Fausto Luna, a 58-year-old For-hire Vehicle (FHV) driver, was the seventh reported driver in New York City to commit suicide this year, when he jumped in front of a New York City subway train on September 26, in the Washington Heights neighborhood where he lived.
Advocates say the death points to continuing hardships faced by drivers since the advent of app-based transportation providers entering the NYC market, and comes after the suicides of six other New York City yellow cab and Black Car drivers this year.
New York’s City Council approved a temporary cap on ride-hail licenses in August, but there are already more than 100,000 for-hire vehicles on the city’s streets, up from 63,000 in 2015.
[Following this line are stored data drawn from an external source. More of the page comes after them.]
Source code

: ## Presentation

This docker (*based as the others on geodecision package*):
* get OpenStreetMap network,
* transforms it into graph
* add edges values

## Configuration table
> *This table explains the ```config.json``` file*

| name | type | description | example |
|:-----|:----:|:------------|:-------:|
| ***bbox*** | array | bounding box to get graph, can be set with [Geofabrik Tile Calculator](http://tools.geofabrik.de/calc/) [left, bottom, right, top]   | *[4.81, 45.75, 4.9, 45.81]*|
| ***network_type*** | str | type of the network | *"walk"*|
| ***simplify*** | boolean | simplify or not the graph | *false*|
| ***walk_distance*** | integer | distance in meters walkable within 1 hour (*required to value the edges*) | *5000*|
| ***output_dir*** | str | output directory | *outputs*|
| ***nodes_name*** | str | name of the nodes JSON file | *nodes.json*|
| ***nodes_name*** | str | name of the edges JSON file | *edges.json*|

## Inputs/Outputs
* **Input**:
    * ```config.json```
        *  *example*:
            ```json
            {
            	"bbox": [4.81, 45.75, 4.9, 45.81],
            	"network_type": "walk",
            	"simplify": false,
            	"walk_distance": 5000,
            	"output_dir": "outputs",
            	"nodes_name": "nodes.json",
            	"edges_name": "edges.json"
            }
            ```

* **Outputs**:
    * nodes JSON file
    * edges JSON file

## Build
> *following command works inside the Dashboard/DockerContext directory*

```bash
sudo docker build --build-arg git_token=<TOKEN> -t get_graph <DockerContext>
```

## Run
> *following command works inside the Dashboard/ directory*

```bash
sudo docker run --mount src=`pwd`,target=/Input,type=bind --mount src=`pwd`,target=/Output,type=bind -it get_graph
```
Advocates say drivers are falling into despair because there are simply too many drivers competing for fares. Meanwhile, the value of yellow taxi medallions has plunged from more than $1 million to $200,000, forcing some medallion owners into bankruptcy.
Uber, the company Mr. Luna worked for, described him as a highly-rated longtime driver who had consistent earnings over time. He reportedly had become depressed about growing debts leading up to his death, according to the New York Daily News.
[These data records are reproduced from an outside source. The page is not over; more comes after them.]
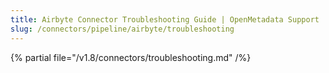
```yaml
---
title: Airbyte Connector Troubleshooting Guide | OpenMetadata Support
slug: /connectors/pipeline/airbyte/troubleshooting
---
```


{% partial file="/v1.8/connectors/troubleshooting.md" /%}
“The for-hire vehicle industry is in a far-reaching crisis that is affecting thousands of families across our city right now,” said Ryan Price, executive director of the Independent Drivers Guild. Price added that app-based drivers, along with drivers across the industry, face “mounting bills and punishing shifts.”
Ira Goldstein, executive director of the Black Car Fund, said the death is further proof that drivers need more mental health counseling.
“Unfortunately, Mr. Luna’s untimely passing is just the latest evidence that the for-hire vehicle industry must address this crisis swiftly and comprehensively,” Goldstein said. “That is why the Black Car Fund is partnering with the Independent Drivers Guild to deliver mental wellness counseling, emergency response, psychologists, social workers and other helpful services directly to drivers.”
At a gathering in Washington Heights in honor of Mr. Luna, activists yelled at Taxi and Limousine Commissioner Meera Joshi, as she left the vigil, which she attended to show her respect. Ms. Joshi and the TLC have become the target of drivers’ ire.
Joshi had announced that she would be attending the vigil, which was held near the train station where Mr. Luna died. The drivers who heckled her represented just a small portion of the roughly 50 attendees.
TLC spokesman Allan Fromberg disputed the idea that Joshi was chased away. He and Joshi left the vigil after a group of people “with a very different agenda… essentially hijacked it with some of the most hateful and divisive language I’ve ever heard,” he said. “When it became clear that their bullying tactics wouldn’t allow for anyone to say or hear any constructive messages, we left so as not to allow this group to continue to detract from the unity that by all rights should have been at the center of the event. Under no circumstances, however, does this in any way diminish our commitment to drivers, or dissuade us from the work we’re doing to help them.”
Joshi’s attendance at the vigil was otherwise viewed as a positive gesture.